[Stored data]
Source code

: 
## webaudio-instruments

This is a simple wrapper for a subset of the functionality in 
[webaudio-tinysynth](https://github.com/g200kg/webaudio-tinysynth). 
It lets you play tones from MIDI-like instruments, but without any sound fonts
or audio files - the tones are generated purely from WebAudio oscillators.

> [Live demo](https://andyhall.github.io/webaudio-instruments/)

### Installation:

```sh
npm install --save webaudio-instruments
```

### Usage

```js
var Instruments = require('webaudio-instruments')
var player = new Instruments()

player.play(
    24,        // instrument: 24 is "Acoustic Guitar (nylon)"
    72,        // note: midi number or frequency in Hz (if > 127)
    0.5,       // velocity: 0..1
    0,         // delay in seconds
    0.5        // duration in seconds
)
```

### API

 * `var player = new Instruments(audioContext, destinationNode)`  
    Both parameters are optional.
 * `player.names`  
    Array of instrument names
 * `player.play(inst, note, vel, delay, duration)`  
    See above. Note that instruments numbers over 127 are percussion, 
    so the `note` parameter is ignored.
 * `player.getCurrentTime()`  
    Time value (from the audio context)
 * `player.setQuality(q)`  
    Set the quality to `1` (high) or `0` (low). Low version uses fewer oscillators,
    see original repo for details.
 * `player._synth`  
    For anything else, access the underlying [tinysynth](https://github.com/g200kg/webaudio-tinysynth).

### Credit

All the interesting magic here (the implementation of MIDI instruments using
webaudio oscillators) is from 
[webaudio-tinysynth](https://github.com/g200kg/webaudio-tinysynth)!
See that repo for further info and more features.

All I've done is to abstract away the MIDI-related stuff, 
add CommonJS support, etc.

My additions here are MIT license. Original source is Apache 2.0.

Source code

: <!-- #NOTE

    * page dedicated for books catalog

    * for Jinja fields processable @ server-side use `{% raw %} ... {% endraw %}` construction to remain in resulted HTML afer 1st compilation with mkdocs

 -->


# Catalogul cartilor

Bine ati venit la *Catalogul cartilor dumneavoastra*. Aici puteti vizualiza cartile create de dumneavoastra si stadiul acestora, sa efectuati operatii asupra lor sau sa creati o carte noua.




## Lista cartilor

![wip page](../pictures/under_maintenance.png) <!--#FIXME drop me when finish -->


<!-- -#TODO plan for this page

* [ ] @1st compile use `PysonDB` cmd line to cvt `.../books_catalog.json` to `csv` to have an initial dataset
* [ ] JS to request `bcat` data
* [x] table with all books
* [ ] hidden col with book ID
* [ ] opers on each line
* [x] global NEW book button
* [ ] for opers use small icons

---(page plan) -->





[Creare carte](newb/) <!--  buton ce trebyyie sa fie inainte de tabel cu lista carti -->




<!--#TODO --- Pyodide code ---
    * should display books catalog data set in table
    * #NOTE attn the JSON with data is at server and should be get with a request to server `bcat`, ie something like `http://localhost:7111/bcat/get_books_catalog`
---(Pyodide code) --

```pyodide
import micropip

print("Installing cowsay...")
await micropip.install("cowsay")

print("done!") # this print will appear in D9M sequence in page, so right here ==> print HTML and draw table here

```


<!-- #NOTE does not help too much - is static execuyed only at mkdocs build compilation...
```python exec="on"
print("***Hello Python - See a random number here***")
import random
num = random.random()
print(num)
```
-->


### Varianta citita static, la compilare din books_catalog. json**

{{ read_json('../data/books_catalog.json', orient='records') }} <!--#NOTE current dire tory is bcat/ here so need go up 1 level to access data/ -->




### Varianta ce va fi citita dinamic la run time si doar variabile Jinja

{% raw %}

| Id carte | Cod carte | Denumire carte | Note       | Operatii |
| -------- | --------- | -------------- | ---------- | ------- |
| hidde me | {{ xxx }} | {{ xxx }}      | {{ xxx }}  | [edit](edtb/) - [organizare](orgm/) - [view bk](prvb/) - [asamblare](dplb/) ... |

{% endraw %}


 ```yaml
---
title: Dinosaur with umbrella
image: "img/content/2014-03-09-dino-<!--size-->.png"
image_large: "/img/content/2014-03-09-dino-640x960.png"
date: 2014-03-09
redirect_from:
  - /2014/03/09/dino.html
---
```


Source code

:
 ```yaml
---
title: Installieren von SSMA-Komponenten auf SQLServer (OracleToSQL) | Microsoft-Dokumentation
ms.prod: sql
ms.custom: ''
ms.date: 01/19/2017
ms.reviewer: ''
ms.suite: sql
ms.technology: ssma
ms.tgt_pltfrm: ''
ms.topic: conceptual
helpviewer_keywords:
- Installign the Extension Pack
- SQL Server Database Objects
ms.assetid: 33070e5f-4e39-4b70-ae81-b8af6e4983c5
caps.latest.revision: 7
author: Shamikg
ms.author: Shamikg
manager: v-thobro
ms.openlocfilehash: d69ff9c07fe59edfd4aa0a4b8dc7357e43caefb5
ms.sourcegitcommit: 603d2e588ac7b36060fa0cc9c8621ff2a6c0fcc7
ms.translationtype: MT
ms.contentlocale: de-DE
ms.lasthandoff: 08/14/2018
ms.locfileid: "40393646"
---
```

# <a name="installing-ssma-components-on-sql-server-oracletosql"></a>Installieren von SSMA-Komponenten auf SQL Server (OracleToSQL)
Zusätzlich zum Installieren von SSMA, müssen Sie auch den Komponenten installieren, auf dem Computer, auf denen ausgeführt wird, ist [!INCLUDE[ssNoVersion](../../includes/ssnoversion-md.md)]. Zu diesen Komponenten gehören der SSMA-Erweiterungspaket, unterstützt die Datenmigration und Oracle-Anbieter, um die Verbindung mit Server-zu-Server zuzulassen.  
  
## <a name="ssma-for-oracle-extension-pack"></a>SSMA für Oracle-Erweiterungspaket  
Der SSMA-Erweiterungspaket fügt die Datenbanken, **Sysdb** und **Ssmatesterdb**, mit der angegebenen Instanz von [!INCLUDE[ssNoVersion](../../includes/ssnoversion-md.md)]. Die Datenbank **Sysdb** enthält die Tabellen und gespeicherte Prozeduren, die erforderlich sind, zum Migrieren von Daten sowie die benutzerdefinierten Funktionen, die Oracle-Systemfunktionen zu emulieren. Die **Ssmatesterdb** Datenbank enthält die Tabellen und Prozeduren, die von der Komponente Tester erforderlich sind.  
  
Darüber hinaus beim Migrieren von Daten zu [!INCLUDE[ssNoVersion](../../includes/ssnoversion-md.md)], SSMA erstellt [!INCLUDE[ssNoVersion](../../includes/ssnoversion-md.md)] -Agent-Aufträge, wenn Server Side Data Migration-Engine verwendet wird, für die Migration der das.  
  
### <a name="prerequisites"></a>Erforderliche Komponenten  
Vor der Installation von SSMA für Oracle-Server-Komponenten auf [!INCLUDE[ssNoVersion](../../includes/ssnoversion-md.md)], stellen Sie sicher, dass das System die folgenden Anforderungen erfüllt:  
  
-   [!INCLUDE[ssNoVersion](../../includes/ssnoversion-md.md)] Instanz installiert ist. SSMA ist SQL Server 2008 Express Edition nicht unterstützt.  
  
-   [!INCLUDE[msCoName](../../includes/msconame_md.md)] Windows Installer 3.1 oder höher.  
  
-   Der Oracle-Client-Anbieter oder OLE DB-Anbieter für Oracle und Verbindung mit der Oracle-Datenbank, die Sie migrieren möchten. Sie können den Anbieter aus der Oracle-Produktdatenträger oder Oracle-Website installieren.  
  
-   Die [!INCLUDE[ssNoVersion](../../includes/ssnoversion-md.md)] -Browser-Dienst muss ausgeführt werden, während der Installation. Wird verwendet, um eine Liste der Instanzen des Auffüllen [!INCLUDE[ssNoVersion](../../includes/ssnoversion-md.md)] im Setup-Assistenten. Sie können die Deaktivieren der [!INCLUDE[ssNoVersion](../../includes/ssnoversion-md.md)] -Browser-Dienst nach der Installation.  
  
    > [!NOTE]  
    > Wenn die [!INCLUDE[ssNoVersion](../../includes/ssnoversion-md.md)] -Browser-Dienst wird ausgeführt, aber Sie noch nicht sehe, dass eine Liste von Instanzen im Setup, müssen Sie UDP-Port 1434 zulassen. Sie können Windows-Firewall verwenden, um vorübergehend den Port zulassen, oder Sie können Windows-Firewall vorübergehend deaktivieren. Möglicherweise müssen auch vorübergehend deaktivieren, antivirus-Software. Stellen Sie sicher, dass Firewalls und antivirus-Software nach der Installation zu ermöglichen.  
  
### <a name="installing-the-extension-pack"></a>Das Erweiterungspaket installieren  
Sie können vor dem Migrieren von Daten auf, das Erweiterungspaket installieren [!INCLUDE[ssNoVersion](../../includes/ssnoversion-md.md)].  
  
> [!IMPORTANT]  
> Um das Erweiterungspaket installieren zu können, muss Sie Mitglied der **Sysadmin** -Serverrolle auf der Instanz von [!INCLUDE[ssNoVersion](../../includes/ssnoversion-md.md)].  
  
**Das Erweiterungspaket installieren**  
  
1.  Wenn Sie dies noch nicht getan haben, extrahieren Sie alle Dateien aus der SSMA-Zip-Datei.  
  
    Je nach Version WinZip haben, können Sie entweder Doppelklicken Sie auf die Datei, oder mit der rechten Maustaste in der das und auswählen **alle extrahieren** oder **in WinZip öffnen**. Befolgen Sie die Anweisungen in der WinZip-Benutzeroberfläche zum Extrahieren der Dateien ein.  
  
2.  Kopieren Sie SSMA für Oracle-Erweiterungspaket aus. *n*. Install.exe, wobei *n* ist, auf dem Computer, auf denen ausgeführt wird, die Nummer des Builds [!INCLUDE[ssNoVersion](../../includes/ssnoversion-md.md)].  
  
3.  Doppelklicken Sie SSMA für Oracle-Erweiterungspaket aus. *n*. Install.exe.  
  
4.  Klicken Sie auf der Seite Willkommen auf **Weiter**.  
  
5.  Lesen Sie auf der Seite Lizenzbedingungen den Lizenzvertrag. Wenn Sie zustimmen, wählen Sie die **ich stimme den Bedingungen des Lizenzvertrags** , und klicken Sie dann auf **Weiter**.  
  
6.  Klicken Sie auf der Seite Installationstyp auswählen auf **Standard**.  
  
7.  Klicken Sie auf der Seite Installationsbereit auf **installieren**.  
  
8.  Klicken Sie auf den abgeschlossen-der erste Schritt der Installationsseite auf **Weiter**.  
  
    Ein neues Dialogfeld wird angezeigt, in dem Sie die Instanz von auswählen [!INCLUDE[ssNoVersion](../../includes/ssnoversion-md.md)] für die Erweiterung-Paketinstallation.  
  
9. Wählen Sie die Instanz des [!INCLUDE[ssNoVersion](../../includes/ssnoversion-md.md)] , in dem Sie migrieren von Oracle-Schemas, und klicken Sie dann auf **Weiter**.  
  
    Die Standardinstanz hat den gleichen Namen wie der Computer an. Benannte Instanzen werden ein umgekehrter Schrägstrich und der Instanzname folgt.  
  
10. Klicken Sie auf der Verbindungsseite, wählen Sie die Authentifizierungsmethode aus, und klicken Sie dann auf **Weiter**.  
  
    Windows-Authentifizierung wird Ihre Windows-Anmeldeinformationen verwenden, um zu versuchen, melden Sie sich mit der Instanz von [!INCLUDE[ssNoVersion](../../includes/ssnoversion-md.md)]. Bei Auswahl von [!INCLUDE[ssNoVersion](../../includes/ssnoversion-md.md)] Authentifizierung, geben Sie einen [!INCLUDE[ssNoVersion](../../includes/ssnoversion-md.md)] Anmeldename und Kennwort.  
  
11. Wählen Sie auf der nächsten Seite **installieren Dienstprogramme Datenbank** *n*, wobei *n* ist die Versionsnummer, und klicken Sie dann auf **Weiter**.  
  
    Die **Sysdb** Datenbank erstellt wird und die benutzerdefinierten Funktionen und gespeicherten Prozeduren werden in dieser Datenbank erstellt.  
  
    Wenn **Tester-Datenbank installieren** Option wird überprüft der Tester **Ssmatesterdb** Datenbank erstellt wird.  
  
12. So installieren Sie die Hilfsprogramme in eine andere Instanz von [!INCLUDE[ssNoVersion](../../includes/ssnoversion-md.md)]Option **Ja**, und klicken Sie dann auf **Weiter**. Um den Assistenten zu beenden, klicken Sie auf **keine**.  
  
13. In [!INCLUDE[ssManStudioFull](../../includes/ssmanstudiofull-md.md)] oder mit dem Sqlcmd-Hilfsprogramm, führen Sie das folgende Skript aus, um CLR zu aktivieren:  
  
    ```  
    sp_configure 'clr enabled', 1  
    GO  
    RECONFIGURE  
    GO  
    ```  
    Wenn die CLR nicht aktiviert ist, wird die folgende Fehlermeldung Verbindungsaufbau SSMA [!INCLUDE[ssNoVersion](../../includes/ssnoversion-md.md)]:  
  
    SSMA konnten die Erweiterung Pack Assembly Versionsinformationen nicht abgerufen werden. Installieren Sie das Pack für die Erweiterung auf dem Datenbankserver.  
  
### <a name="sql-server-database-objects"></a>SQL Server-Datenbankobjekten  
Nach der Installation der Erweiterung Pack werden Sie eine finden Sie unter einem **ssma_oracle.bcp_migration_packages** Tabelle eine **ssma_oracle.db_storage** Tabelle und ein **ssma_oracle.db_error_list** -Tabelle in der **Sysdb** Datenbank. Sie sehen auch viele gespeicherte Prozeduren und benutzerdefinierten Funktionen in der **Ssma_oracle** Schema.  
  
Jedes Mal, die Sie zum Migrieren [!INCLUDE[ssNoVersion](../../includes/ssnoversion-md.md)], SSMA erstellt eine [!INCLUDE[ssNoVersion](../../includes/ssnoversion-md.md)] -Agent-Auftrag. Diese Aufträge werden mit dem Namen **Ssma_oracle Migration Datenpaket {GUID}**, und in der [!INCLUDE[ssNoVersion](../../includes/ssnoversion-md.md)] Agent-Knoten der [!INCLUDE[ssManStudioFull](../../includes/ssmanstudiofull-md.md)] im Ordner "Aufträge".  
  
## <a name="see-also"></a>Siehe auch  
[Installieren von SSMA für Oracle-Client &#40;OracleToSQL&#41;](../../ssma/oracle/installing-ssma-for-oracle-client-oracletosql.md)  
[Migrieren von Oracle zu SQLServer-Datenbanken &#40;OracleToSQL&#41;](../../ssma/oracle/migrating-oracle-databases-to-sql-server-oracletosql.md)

- WHAT TO WORK ON -
Restate, please, word for word the span of records running from the first line to the line bearing "# Catalogul cartilor", both included, and nothing outside it.

- ANSWER SPACE -
Source code

: 
## webaudio-instruments

This is a simple wrapper for a subset of the functionality in 
[webaudio-tinysynth](https://github.com/g200kg/webaudio-tinysynth). 
It lets you play tones from MIDI-like instruments, but without any sound fonts
or audio files - the tones are generated purely from WebAudio oscillators.

> [Live demo](https://andyhall.github.io/webaudio-instruments/)

### Installation:

```sh
npm install --save webaudio-instruments
```

### Usage

```js
var Instruments = require('webaudio-instruments')
var player = new Instruments()

player.play(
    24,        // instrument: 24 is "Acoustic Guitar (nylon)"
    72,        // note: midi number or frequency in Hz (if > 127)
    0.5,       // velocity: 0..1
    0,         // delay in seconds
    0.5        // duration in seconds
)
```

### API

 * `var player = new Instruments(audioContext, destinationNode)`  
    Both parameters are optional.
 * `player.names`  
    Array of instrument names
 * `player.play(inst, note, vel, delay, duration)`  
    See above. Note that instruments numbers over 127 are percussion, 
    so the `note` parameter is ignored.
 * `player.getCurrentTime()`  
    Time value (from the audio context)
 * `player.setQuality(q)`  
    Set the quality to `1` (high) or `0` (low). Low version uses fewer oscillators,
    see original repo for details.
 * `player._synth`  
    For anything else, access the underlying [tinysynth](https://github.com/g200kg/webaudio-tinysynth).

### Credit

All the interesting magic here (the implementation of MIDI instruments using
webaudio oscillators) is from 
[webaudio-tinysynth](https://github.com/g200kg/webaudio-tinysynth)!
See that repo for further info and more features.

All I've done is to abstract away the MIDI-related stuff, 
add CommonJS support, etc.

My additions here are MIT license. Original source is Apache 2.0.

Source code

: <!-- #NOTE

    * page dedicated for books catalog

    * for Jinja fields processable @ server-side use `{% raw %} ... {% endraw %}` construction to remain in resulted HTML afer 1st compilation with mkdocs

 -->


# Catalogul cartilor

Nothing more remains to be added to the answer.